* [Work task] Extract precisely the lines of the entries below, from the first line through the line containing "- american restaurants: wendies, Hooters, Popeyes".

* [Records supplied]

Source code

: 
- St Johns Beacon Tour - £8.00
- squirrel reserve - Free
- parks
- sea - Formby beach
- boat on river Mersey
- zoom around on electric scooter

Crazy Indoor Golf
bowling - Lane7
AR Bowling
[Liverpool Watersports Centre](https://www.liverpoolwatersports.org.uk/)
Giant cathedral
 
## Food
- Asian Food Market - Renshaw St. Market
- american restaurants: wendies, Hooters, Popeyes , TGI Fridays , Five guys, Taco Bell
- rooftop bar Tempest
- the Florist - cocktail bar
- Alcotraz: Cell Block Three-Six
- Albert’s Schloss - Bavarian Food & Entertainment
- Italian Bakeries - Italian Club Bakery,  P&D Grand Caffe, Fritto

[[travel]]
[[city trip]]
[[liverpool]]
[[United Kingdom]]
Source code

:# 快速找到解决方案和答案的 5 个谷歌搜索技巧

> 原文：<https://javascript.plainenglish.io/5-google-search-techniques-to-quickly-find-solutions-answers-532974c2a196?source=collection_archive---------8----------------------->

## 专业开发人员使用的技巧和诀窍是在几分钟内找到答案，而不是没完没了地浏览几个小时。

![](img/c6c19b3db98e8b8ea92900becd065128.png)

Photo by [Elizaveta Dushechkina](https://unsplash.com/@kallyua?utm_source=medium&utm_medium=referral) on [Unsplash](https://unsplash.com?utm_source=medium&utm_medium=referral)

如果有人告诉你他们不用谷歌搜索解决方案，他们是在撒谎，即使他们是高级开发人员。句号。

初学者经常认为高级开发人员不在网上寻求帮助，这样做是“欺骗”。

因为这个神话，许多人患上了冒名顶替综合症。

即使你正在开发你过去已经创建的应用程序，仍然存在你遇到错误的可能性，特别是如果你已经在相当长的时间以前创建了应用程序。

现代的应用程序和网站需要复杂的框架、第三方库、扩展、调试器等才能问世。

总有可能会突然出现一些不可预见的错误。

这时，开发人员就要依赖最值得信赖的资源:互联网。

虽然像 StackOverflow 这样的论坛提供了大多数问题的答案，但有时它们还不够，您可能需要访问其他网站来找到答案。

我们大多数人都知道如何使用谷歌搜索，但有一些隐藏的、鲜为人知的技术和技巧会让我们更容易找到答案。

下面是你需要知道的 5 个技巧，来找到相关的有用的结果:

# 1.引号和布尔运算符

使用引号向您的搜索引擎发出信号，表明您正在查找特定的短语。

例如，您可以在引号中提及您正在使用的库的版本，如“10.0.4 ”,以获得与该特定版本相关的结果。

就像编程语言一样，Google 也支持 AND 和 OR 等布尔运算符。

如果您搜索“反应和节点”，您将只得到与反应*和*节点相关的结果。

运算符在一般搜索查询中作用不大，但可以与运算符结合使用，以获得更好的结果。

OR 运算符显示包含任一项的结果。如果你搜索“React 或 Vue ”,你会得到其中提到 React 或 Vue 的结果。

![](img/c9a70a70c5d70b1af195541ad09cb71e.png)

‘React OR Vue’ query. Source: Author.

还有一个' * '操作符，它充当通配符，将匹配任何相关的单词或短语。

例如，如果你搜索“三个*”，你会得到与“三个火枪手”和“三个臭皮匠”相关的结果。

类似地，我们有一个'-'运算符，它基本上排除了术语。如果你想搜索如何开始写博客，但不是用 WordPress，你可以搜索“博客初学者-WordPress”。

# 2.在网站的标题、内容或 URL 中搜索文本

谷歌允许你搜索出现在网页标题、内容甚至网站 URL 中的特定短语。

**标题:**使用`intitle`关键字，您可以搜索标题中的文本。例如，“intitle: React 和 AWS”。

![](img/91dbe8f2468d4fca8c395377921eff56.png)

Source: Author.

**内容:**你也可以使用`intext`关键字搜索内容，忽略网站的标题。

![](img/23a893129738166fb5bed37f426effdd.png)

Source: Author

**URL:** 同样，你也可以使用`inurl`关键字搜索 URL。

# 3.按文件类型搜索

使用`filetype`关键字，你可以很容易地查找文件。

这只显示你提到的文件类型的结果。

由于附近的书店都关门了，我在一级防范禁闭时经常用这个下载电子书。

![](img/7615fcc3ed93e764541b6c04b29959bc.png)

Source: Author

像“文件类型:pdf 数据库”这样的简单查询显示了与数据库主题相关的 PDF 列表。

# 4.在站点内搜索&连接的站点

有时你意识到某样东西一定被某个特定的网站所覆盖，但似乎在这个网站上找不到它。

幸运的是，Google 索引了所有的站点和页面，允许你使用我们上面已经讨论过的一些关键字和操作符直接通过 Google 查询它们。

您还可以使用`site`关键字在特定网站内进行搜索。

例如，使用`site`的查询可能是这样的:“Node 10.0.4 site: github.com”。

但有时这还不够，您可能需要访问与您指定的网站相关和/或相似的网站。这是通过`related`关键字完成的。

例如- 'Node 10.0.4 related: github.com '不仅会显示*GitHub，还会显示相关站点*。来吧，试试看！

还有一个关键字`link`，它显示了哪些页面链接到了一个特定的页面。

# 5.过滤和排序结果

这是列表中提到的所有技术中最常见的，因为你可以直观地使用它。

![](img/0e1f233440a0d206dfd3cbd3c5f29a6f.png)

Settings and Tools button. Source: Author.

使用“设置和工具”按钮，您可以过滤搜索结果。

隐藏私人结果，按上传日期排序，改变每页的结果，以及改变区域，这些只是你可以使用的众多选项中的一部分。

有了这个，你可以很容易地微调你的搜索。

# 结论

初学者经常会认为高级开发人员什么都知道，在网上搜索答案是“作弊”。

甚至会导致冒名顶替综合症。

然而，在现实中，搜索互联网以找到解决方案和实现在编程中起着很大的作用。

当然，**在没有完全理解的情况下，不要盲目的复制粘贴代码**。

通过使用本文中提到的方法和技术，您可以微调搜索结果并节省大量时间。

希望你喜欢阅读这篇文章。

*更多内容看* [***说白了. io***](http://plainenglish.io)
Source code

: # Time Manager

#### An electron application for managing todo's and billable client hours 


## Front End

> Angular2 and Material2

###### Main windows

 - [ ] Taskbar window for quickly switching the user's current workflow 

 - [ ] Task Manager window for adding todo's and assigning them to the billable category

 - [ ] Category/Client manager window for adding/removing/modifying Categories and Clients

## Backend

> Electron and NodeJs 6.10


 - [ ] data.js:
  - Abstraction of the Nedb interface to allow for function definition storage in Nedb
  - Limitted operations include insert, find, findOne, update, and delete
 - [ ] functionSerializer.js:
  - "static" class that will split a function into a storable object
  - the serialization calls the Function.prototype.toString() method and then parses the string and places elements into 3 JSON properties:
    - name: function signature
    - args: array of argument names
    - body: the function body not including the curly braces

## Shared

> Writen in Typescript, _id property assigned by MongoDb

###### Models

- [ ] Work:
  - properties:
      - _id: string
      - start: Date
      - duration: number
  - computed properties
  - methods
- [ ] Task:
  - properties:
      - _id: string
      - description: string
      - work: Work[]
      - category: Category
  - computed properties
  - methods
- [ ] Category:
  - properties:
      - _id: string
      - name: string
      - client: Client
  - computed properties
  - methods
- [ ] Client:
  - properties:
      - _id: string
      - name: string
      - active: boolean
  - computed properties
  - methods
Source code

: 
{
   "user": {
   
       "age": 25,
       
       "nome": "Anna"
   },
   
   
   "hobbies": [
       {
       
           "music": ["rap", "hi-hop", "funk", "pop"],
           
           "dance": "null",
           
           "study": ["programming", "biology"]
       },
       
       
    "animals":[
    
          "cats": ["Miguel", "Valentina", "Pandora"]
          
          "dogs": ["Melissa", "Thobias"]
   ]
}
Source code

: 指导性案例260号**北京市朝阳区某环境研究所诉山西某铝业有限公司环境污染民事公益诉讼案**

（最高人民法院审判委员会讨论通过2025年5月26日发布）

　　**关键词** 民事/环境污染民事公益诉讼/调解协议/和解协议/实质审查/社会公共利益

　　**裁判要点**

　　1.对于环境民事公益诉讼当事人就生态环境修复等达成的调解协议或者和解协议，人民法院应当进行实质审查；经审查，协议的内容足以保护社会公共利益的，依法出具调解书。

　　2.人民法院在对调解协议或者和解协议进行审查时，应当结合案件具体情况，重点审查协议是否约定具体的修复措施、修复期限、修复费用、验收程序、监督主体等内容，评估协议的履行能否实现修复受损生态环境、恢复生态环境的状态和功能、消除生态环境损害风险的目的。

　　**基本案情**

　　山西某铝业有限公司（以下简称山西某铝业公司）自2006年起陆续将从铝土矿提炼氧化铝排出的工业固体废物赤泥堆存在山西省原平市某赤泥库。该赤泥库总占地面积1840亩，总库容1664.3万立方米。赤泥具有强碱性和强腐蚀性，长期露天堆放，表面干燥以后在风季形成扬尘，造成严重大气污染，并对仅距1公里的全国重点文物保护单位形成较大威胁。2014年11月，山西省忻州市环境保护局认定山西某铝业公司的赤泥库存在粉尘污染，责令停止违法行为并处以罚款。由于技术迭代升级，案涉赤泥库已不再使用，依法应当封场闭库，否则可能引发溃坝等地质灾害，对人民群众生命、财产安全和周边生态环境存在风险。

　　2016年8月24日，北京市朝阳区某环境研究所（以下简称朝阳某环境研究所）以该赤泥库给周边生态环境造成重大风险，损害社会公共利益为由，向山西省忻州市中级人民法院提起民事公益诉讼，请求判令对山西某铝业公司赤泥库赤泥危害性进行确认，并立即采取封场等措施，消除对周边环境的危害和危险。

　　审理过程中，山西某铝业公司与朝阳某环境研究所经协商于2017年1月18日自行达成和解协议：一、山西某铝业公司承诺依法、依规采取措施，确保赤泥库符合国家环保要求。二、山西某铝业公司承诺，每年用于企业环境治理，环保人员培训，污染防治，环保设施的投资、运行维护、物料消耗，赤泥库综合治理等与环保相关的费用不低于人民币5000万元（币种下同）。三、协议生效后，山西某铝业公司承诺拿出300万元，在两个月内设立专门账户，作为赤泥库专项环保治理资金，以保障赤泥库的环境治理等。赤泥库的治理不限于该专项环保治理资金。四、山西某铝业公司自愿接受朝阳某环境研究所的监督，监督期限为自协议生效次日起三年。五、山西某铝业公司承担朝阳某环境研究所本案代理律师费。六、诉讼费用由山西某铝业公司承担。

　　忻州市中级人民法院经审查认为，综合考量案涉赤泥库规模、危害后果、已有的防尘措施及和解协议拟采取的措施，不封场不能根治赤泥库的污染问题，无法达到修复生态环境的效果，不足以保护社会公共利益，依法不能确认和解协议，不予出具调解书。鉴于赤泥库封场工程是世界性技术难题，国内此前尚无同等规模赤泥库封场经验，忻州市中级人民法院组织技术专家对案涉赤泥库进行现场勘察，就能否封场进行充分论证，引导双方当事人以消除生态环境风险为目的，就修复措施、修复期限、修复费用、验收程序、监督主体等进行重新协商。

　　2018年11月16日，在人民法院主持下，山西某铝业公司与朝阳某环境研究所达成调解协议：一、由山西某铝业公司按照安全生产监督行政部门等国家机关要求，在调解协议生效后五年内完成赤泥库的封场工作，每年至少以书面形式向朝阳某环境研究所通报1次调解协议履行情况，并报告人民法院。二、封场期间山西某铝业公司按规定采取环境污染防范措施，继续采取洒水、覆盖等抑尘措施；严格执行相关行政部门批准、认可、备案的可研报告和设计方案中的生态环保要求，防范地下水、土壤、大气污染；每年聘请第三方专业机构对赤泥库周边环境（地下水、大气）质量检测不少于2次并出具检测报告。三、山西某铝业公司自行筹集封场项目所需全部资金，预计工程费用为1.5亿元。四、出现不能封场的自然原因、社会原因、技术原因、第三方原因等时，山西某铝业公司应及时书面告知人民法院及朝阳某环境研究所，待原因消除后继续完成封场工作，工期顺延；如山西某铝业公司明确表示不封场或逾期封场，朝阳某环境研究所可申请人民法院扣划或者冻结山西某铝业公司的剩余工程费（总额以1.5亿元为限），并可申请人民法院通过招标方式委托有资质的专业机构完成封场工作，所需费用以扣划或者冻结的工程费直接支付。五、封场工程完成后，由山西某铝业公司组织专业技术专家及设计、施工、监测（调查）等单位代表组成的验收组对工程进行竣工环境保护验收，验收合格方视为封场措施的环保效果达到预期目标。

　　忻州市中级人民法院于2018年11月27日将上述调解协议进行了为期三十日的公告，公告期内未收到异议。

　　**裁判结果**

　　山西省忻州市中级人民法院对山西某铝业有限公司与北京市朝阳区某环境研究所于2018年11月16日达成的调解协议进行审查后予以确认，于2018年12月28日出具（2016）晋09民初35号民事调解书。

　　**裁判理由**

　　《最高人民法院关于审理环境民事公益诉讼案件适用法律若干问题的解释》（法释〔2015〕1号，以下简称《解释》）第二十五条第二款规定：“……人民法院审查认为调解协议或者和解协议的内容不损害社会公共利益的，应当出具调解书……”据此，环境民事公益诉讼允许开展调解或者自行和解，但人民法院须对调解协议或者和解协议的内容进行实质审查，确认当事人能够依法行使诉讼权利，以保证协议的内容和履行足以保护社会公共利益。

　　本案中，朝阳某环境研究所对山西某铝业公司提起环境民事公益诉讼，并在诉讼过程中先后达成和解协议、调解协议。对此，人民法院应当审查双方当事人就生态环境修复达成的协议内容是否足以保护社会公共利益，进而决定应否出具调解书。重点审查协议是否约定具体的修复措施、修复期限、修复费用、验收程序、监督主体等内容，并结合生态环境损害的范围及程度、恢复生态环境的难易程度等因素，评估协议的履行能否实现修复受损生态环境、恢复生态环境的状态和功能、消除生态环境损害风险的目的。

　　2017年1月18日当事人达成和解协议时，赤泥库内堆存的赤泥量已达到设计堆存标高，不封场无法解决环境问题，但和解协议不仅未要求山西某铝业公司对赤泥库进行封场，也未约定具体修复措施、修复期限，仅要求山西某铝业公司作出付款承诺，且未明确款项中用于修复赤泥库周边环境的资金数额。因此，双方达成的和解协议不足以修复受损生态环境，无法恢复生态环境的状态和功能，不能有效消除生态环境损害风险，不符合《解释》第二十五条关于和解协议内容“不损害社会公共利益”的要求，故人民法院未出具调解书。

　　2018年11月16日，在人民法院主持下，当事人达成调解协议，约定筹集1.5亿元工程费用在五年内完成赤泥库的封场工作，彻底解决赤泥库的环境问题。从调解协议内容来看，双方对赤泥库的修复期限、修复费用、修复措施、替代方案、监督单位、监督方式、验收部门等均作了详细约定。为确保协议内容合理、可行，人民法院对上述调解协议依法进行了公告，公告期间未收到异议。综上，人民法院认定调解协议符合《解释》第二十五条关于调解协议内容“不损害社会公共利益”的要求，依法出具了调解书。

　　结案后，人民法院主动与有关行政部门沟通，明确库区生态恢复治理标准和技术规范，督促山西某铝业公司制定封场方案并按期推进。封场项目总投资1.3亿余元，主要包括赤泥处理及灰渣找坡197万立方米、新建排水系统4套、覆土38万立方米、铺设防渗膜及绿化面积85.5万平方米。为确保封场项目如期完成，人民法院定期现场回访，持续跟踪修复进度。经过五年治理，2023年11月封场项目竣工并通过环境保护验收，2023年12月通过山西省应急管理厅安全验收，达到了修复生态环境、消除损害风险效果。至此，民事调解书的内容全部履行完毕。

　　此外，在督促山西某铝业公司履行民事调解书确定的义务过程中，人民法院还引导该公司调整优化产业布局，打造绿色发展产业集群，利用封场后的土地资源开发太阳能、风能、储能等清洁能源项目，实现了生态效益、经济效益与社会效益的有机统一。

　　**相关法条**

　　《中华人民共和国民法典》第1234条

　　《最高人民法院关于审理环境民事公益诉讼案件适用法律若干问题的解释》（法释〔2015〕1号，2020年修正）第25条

* [Result below]
Source code

: 
- St Johns Beacon Tour - £8.00
- squirrel reserve - Free
- parks
- sea - Formby beach
- boat on river Mersey
- zoom around on electric scooter

Crazy Indoor Golf
bowling - Lane7
AR Bowling
[Liverpool Watersports Centre](https://www.liverpoolwatersports.org.uk/)
Giant cathedral
 
## Food
- Asian Food Market - Renshaw St. Market
- american restaurants: wendies, Hooters, Popeyes , TGI Fridays , Five guys, Taco Bell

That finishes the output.